Wednesday, 15 October 2008

ABC Wednesday: M for memorial

It's ABC Wednesday again, and M is for memorial. To the ignorant, these are impressive miniature churches, some of which are dedicated to a saint. Others simply stand in front of a house or on the road looking slightly out of place. Most are adorned with flowers. The one in the photo is located on a road I use four times a day (on the school run), and it always has fresh flowers surrounding it.

If you could read the inscriptions, you would realise that they were built as a memorial for someone who passed away - in a road accident on the very spot the memorial is situated. By looking around, you will also realise that there are usually more than one memorial found in the same area (there are a few other memorials on this road too). I hate seeing these distracting edifices on the roadsides. They remind meof another M word: misery.

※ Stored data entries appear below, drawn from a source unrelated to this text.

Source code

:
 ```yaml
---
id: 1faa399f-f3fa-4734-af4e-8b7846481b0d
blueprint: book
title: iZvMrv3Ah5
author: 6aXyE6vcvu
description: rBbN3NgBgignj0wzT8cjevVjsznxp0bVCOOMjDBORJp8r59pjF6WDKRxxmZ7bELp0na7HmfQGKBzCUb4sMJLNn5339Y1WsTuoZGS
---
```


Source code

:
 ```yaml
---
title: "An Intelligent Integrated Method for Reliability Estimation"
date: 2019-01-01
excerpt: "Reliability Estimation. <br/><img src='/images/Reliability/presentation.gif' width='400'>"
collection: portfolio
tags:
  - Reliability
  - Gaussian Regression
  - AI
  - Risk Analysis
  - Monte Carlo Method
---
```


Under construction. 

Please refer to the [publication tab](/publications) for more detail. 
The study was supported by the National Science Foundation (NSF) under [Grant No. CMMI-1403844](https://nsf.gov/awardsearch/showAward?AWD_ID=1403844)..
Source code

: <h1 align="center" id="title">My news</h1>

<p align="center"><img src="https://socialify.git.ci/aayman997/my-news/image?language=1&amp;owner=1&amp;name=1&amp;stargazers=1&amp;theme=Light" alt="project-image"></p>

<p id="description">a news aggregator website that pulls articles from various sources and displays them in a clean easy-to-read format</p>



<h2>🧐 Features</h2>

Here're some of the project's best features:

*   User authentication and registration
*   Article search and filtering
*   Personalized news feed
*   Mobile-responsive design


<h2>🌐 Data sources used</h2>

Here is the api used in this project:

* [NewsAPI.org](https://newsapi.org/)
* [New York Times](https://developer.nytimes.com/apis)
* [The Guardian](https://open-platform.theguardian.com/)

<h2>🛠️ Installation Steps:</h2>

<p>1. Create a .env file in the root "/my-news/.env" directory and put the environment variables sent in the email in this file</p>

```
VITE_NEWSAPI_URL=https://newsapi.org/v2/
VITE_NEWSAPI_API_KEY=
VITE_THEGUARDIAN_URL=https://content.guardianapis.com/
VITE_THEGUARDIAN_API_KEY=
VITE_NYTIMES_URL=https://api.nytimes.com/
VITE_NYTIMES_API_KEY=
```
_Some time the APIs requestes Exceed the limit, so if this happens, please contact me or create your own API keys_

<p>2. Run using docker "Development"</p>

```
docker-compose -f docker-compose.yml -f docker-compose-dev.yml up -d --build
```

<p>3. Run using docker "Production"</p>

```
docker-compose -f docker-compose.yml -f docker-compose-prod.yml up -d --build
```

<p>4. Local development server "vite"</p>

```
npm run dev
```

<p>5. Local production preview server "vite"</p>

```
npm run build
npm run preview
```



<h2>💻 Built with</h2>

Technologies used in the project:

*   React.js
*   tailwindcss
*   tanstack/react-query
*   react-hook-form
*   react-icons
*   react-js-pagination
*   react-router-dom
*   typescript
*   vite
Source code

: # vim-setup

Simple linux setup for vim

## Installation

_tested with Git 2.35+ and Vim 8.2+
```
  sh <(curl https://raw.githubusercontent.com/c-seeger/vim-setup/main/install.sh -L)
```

  1. θα μπορούσαν αυτά τα εκκλησάκια να είναι κοσμήματα στους δρόμους. σημαδεύουν όμως τόσο λυπηρά γεγονότα

  2. I have seen lots of those both on Crete and on Rodos - they are both touching and fascinating.

    PS They grew mostly grass for some sheep and cattle - and of course potatoes.

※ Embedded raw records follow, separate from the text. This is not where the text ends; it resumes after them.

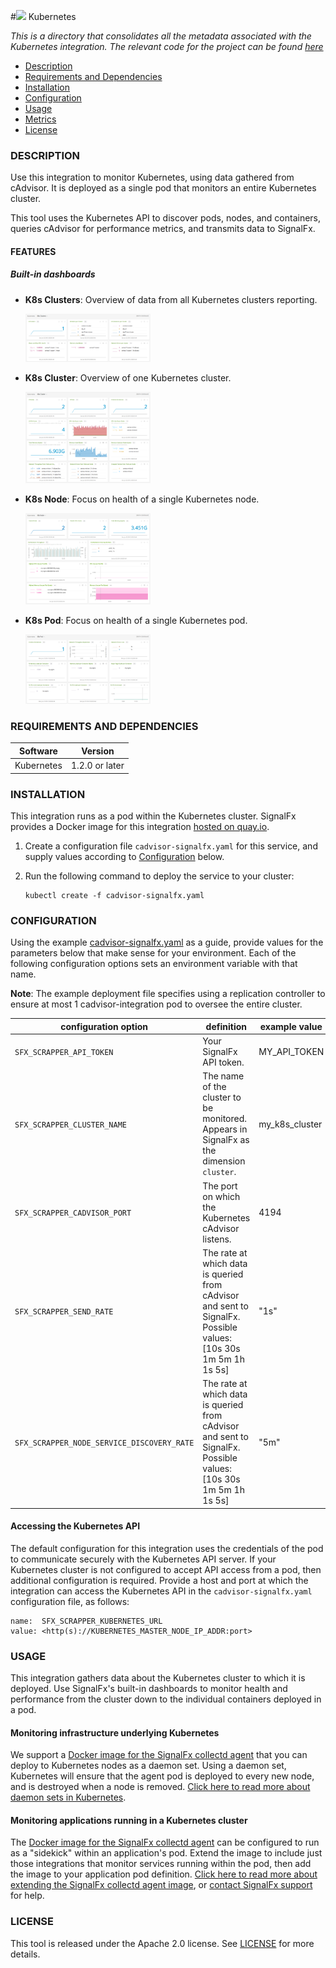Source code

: #![](https://github.com/signalfx/Integrations/blob/master/cadvisor/img/integrations_kubernetes.png) Kubernetes   

_This is a directory that consolidates all the metadata associated with the Kubernetes integration. The relevant code for the project can be found [here](https://github.com/signalfx/cadvisor-integration)_

- [Description](#description)
- [Requirements and Dependencies](#requirements-and-dependencies)
- [Installation](#installation)
- [Configuration](#configuration)
- [Usage](#usage)
- [Metrics](#metrics)
- [License](#license)

### DESCRIPTION

Use this integration to monitor Kubernetes, using data gathered from cAdvisor. It is deployed as a single pod that monitors an entire Kubernetes cluster. 

This tool uses the Kubernetes API to discover pods, nodes, and containers, queries cAdvisor for performance metrics, and transmits data to SignalFx. 

#### FEATURES

##### Built-in dashboards

- **K8s Clusters**: Overview of data from all Kubernetes clusters reporting.

	[<img src='./img/dashboard_k8s_clusters.png' width=200px>](./img/dashboard_k8s_clusters.png)

- **K8s Cluster**: Overview of one Kubernetes cluster.

	[<img src='./img/dashboard_k8s_cluster.png' width=200px>](./img/dashboard_k8s_cluster.png)
	
- **K8s Node**: Focus on health of a single Kubernetes node. 

	[<img src='./img/dashboard_k8s_node.png' width=200px>](./img/dashboard_k8s_node.png)

- **K8s Pod**: Focus on health of a single Kubernetes pod.

	[<img src='./img/dashboard_k8s_pod.png' width=200px>](./img/dashboard_k8s_pod.png)  

### REQUIREMENTS AND DEPENDENCIES

| Software          | Version        |
|-------------------|----------------|
| Kubernetes        | 1.2.0 or later   |

### INSTALLATION

This integration runs as a pod within the Kubernetes cluster. SignalFx provides a Docker image for this integration [hosted on quay.io](quay.io/signalfx/cadvisor-integration:latest). 

1. Create a configuration file `cadvisor-signalfx.yaml` for this service, and supply values according to [Configuration](#configuration) below.

2. Run the following command to deploy the service to your cluster:

	```
	kubectl create -f cadvisor-signalfx.yaml
	```

### CONFIGURATION

Using the example [cadvisor-signalfx.yaml](./cadvisor-signalfx.yaml) as a guide, provide values for the parameters below that make sense for your environment. Each of the following configuration options sets an environment variable with that name. 

**Note**: The example deployment file specifies using a replication controller to ensure at most 1 cadvisor-integration pod to oversee the entire cluster. 

| configuration option | definition | example value |
| ---------------------|------------|---------------|
| `SFX_SCRAPPER_API_TOKEN` | Your SignalFx API token. | MY_API_TOKEN |
| `SFX_SCRAPPER_CLUSTER_NAME` | The name of the cluster to be monitored. Appears in SignalFx as the dimension `cluster`. | my_k8s_cluster |
| `SFX_SCRAPPER_CADVISOR_PORT` | The port on which the Kubernetes cAdvisor listens.	| 4194 |
| `SFX_SCRAPPER_SEND_RATE` | The rate at which data is queried from cAdvisor and sent to SignalFx. Possible values: [10s 30s 1m 5m 1h 1s 5s] | "1s" |
| `SFX_SCRAPPER_NODE_SERVICE_DISCOVERY_RATE` | The rate at which data is queried from cAdvisor and sent to SignalFx. Possible values: [10s 30s 1m 5m 1h 1s 5s] | "5m" |

#### Accessing the Kubernetes API

The default configuration for this integration uses the credentials of the pod to communicate securely with the Kubernetes API server. If your Kubernetes cluster is not configured to accept API access from a pod, then additional configuration is required. Provide a host and port at which the integration can access the Kubernetes API in the `cadvisor-signalfx.yaml` configuration file, as follows:

```
name:  SFX_SCRAPPER_KUBERNETES_URL
value: <http(s)://KUBERNETES_MASTER_NODE_IP_ADDR:port>
```

### USAGE

This integration gathers data about the Kubernetes cluster to which it is deployed. Use SignalFx's built-in dashboards to monitor health and performance from the cluster down to the individual containers deployed in a pod. 

#### Monitoring infrastructure underlying Kubernetes
 
We support a [Docker image for the SignalFx collectd agent](https://github.com/signalfx/docker-collectd) that you can deploy to Kubernetes nodes as a daemon set. Using a daemon set, Kubernetes will ensure that the agent pod is deployed to every new node, and is destroyed when a node is removed. [Click here to read more about daemon sets in Kubernetes](http://kubernetes.io/docs/admin/daemons/). 

#### Monitoring applications running in a Kubernetes cluster

The [Docker image for the SignalFx collectd agent](https://github.com/signalfx/docker-collectd) can be configured to run as a "sidekick" within an application's pod. Extend the image to include just those integrations that monitor services running within the pod, then add the image to your application pod definition. [Click here to read more about extending the SignalFx collectd agent image](https://github.com/signalfx/docker-collectd/blob/master/docs/EXTENDING.md), or [contact SignalFx support](mailto:support@signalfx.com) for help. 

### LICENSE

This tool is released under the Apache 2.0 license. See [LICENSE](https://github.com/signalfx/cadvisor-integration/blob/master/LICENSE) for more details.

  3. I have not seen anything similar here only flowers at the roadside.

    We would use the boat two or three times a week - depending on the weather. You can see from the pics that she was hard used.

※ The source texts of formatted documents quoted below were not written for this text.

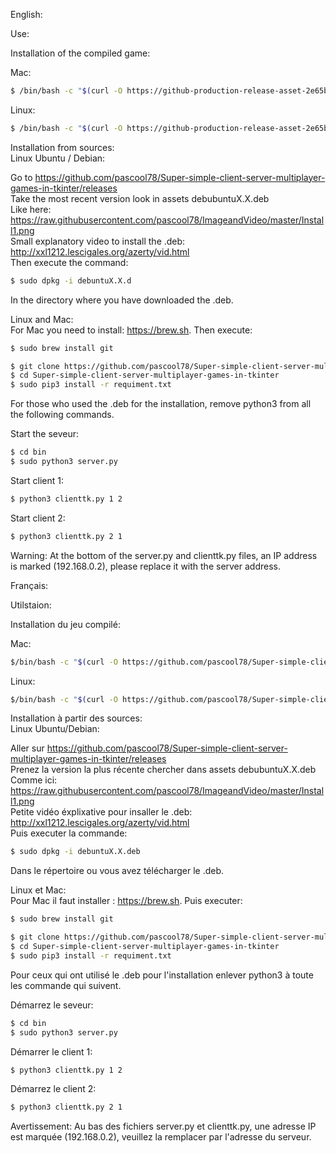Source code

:English:

Use:

Installation of the compiled game:

Mac:
```sh
$ /bin/bash -c "$(curl -O https://github-production-release-asset-2e65be.s3.amazonaws.com/265296127/dab0d880-9c24-11ea-8177-22f0f465ba38?X-Amz-Algorithm=AWS4-HMAC-SHA256&X-Amz-Credential=AKIAIWNJYAX4CSVEH53A%2F20200522%2Fus-east-1%2Fs3%2Faws4_request&X-Amz-Date=20200522T120022Z&X-Amz-Expires=300&X-Amz-Signature=0a8e8b3f9a09c9e22f261e4a9f1cb73165d08fc3e7f3d5de9f52e2e282f43dbd&X-Amz-SignedHeaders=host&actor_id=56075144&repo_id=265296127&response-content-disposition=attachment%3B%20filename%3Dinstallmac&response-content-type=application%2Foctet-stream)"
```
Linux:
```sh
$ /bin/bash -c "$(curl -O https://github-production-release-asset-2e65be.s3.amazonaws.com/265296127/dab0d880-9c24-11ea-8177-22f0f465ba38?X-Amz-Algorithm=AWS4-HMAC-SHA256&X-Amz-Credential=AKIAIWNJYAX4CSVEH53A%2F20200522%2Fus-east-1%2Fs3%2Faws4_request&X-Amz-Date=20200522T120022Z&X-Amz-Expires=300&X-Amz-Signature=0a8e8b3f9a09c9e22f261e4a9f1cb73165d08fc3e7f3d5de9f52e2e282f43dbd&X-Amz-SignedHeaders=host&actor_id=56075144&repo_id=265296127&response-content-disposition=attachment%3B%20filename%3Dinstalllinux&response-content-type=application%2Foctet-stream)"
```

Installation from sources:
<br/> Linux Ubuntu / Debian:

Go to https://github.com/pascool78/Super-simple-client-server-multiplayer-games-in-tkinter/releases
<br/> Take the most recent version look in assets debubuntuX.X.deb
<br/> Like here: https://raw.githubusercontent.com/pascool78/ImageandVideo/master/Install1.png
<br/> Small explanatory video to install the .deb: http://xxl1212.lescigales.org/azerty/vid.html
<br/> Then execute the command:
```sh
$ sudo dpkg -i debuntuX.X.d
```
In the directory where you have downloaded the .deb.

Linux and Mac:
<br/> For Mac you need to install: https://brew.sh. Then execute:
```sh
$ sudo brew install git
```
```sh
$ git clone https://github.com/pascool78/Super-simple-client-server-multiplayer-games-in-tkinter.git
$ cd Super-simple-client-server-multiplayer-games-in-tkinter
$ sudo pip3 install -r requiment.txt
```
For those who used the .deb for the installation, remove python3 from all the following commands.

Start the seveur:
```sh
$ cd bin
$ sudo python3 server.py
```

Start client 1:
```sh
$ python3 clienttk.py 1 2
```

Start client 2:
```sh
$ python3 clienttk.py 2 1
```
Warning: At the bottom of the server.py and clienttk.py files, an IP address is marked (192.168.0.2), please replace it with the server address.

Français:

Utilstaion:

Installation du jeu compilé:

Mac: 
```sh
$/bin/bash -c "$(curl -O https://github.com/pascool78/Super-simple-client-server-multiplayer-games-in-tkinter/releases/download/0.5/installmac)"
``` 
Linux:
```sh
$/bin/bash -c "$(curl -O https://github.com/pascool78/Super-simple-client-server-multiplayer-games-in-tkinter/releases/download/0.5/installlinux)"
``` 

Installation à partir des sources:
<br/>Linux Ubuntu/Debian:

Aller sur https://github.com/pascool78/Super-simple-client-server-multiplayer-games-in-tkinter/releases
<br/>Prenez la version la plus récente chercher dans assets debubuntuX.X.deb
<br/>Comme ici: https://raw.githubusercontent.com/pascool78/ImageandVideo/master/Install1.png
<br/>Petite vidéo éxplixative pour insaller le .deb: http://xxl1212.lescigales.org/azerty/vid.html
<br/>Puis executer la commande:
```sh
$ sudo dpkg -i debuntuX.X.deb
```
Dans le répertoire ou vous avez télécharger le .deb.

Linux et Mac:
<br/>Pour Mac il faut installer : https://brew.sh. Puis executer:
```sh
$ sudo brew install git
```
```sh
$ git clone https://github.com/pascool78/Super-simple-client-server-multiplayer-games-in-tkinter.git
$ cd Super-simple-client-server-multiplayer-games-in-tkinter
$ sudo pip3 install -r requiment.txt
```
Pour ceux qui ont utilisé le .deb pour l'installation enlever python3 à toute les commande qui suivent.

Démarrez le seveur:
```sh
$ cd bin
$ sudo python3 server.py
```

Démarrer le client 1:
```sh
$ python3 clienttk.py 1 2
```

Démarrez le client 2:
```sh
$ python3 clienttk.py 2 1
```
Avertissement: Au bas des fichiers server.py et clienttk.py, une adresse IP est marquée (192.168.0.2), veuillez la remplacer par l'adresse du serveur.

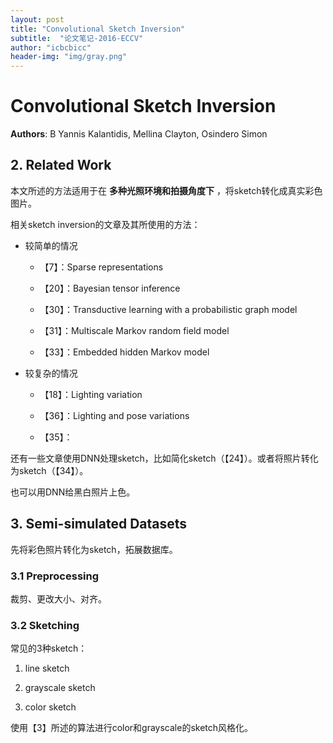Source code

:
 ```yaml
---
layout: post
title: "Convolutional Sketch Inversion"
subtitle:  "论文笔记-2016-ECCV"
author: "icbcbicc"
header-img: "img/gray.png"
---
```


# Convolutional Sketch Inversion

**Authors**: B Yannis Kalantidis, Mellina Clayton, Osindero Simon

## 2. Related Work

本文所述的方法适用于在 **多种光照环境和拍摄角度下** ，将sketch转化成真实彩色图片。

相关sketch inversion的文章及其所使用的方法：

- 较简单的情况

  - 【7】：Sparse representations

  - 【20】：Bayesian tensor inference

  - 【30】：Transductive learning with a probabilistic graph model

  - 【31】：Multiscale Markov random field model

  - 【33】：Embedded hidden Markov model

- 较复杂的情况

  - 【18】：Lighting variation

  - 【36】：Lighting and pose variations

  - 【35】：

还有一些文章使用DNN处理sketch，比如简化sketch（【24】）。或者将照片转化为sketch（【34】）。

也可以用DNN给黑白照片上色。

## 3. Semi-simulated Datasets

先将彩色照片转化为sketch，拓展数据库。

### 3.1 Preprocessing

裁剪、更改大小、对齐。

### 3.2 Sketching

常见的3种sketch：

1. line sketch

2. grayscale sketch

3. color sketch

使用【3】所述的算法进行color和grayscale的sketch风格化。
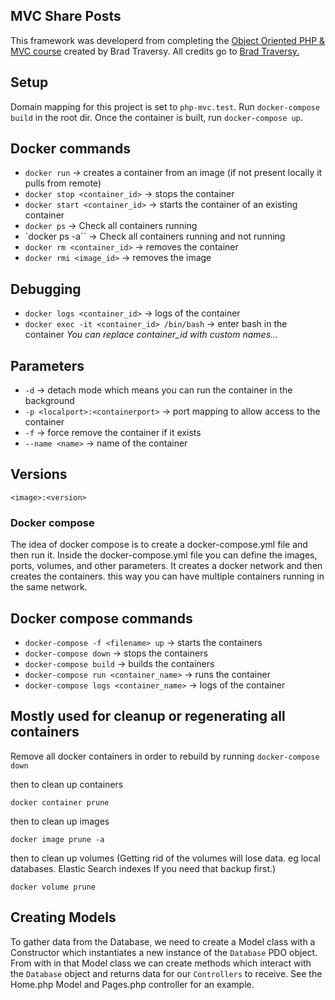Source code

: ## MVC Share Posts
This framework was developerd from completing the [Object Oriented PHP & MVC course](https://www.udemy.com/course/object-oriented-php-mvc/) created by Brad Traversy.
All credits go to [Brad Traversy.](https://www.youtube.com/user/TechGuyWeb)

## Setup
Domain mapping for this project is set to `php-mvc.test`.
Run `docker-compose build` in the root dir. Once the container is built, run `docker-compose up`.

## Docker commands

- `docker run` -> creates a container from an image (if not present locally it pulls from remote)
- `docker stop <container_id>` -> stops the container
- `docker start <container_id>` -> starts the container of an existing container
- `docker ps` -> Check all containers running
- `docker ps -a`` -> Check all containers running and not running
- `docker rm <container_id>` -> removes the container
- `docker rmi <image_id>` -> removes the image

## Debugging

- `docker logs <container_id>` -> logs of the container
- `docker exec -it <container_id> /bin/bash` -> enter bash in the container
*You can replace container_id with custom names...*

## Parameters

- `-d` -> detach mode which means you can run the container in the background
- `-p <localport>:<containerport>` -> port mapping to allow access to the container
- `-f` -> force remove the container if it exists
- `--name <name>` -> name of the container

## Versions

```<image>:<version>```

### Docker compose

The idea of docker compose is to create a docker-compose.yml file and then run it.
Inside the docker-compose.yml file you can define the images, ports, volumes, and other parameters.
It creates a docker network and then creates the containers. this way you can have multiple containers running in the same network.

## Docker compose commands

- `docker-compose -f <filename> up` -> starts the containers
- `docker-compose down` -> stops the containers
- `docker-compose build` -> builds the containers
- `docker-compose run <container_name>` -> runs the container
- `docker-compose logs <container_name>` -> logs of the container

## Mostly used for cleanup or regenerating all containers

Remove all docker containers in order to rebuild by running
`docker-compose down`

then to clean up containers

`docker container prune`

then to clean up images

`docker image prune -a`

then to clean up volumes (Getting rid of the volumes will lose data. eg local databases. Elastic Search indexes If you need that backup first.)

`docker volume prune`

## Creating Models
To gather data from the Database, we need to create a Model class with a Constructor which instantiates a new instance of the `Database` PDO object.
From with in that Model class we can create methods which interact with the `Database` object and returns data for our `Controllers` to receive. See the Home.php Model and Pages.php controller for an example.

  4. Ah the memorials, It is hard to say what I feel about them, yes of course, sorrow for the people who have lost someone. It seems strange to see cars parked on the most dangerous bends just to place flowers.
    But they have always been part of the landscape as far back as I can remember.


  5. This is very interesting, to see the Greek version of the memorials. And I know how you feel; it IS depressing to see them every day and be reminded of the misery.
    Sometimes unofficial memorials spring up at the site of a traffic accident or terrorist action in Israel. The officials dare not remove them.

  6. Hello Med.Kiwi

    You beat me to it!!! :-)

    I wanted to take pictures from a road in my area back home which is full of memorials like this and you can somehow see the evolution of their architecture. There are some very old ones which are just made of metal and some new ones like the one you show in this post. However, i did not have the time to travel there last time i was there.

    They are numerous in that road...Last count i gave them (around 1998 i think), they were about 52 (those that i could see because some of them -the really old ones- get knocked out of the road). That is 52 memorials in a 4-6km stretch of winding uphill road.

    Since our road's network is not ideal in Greece i would suggest that someone lets the tourists know what is it that these memorials represent through some leaflets or ad spots or youtube videos...whatever. So they can keep an eye and reduce speed when they see a high concentration of memorials. Treat them like your informed passenger seat local :-)

  7. I've often seen shrines to the Madonna on the roadside as well. And in all sorts of places.

    Good M.

  8. After some cold rainy days in Madrid, looks like the sunny weather as returned... :-)

    Great ABC Wednesday shot!!!

  9. Thanks for your hilarious comment. Here's an answer:
    Wait Kiwi, wait! Women are not forbidden in the Shuk Arba Haminim!
    I may have worded it a bit ambiguously. . . so, as you say, "it sounds like. . ."
    Picking out the best four species to buy is men's work. Anyway, the women were probably all at home cooking the first meal to be eaten in the sukkah Monday night.

    You have me LOL LOL comparing it to Mt. Athos. How I would love to ascend holy Mt. Athos! Hey, you give me an idea. Do you think I could do the Barbara Streisand "Yentl" thing and sneak in?

    What is pergamon fruit??
    Yeah, I should post about the required fruit: it is a citron, known in Hebrew by its Aramaic name, etrog. They have a nice smell, yes.
    After their ten days of ritual use they can be used as regular fruit.
    I have never seen the inside of one. But there are recipes for etrog jam and schnapps here:
    For a history of etrog growing and trading, including the Greek connection, see

  10. Thanks, Maria. You always bring real feelings to your discussions. Through your blogs I see the Kpth I know and love, with all its contradictions.

  11. Such an interesting cultural aspect. Makes me wish we would all pay more attention to each other while we are living. Memorials are nice, but the dead no nothing of the memorial. How much better to have shown more appreciation while they ere alive.

  12. We also see simple crosses or flowers on our roadsides in the US. I too have mixed feelings about them, since they do not benefit the person who was killed there. They also seem to be a distraction in what was obviously a dangerous area anyway.

  13. I guess I should not complain about the simple crosses and plastic flowers used for the same purpose here. I always think they are a bit Morbid. I would prefer to have better memories of someone. But these are quite ostentacious!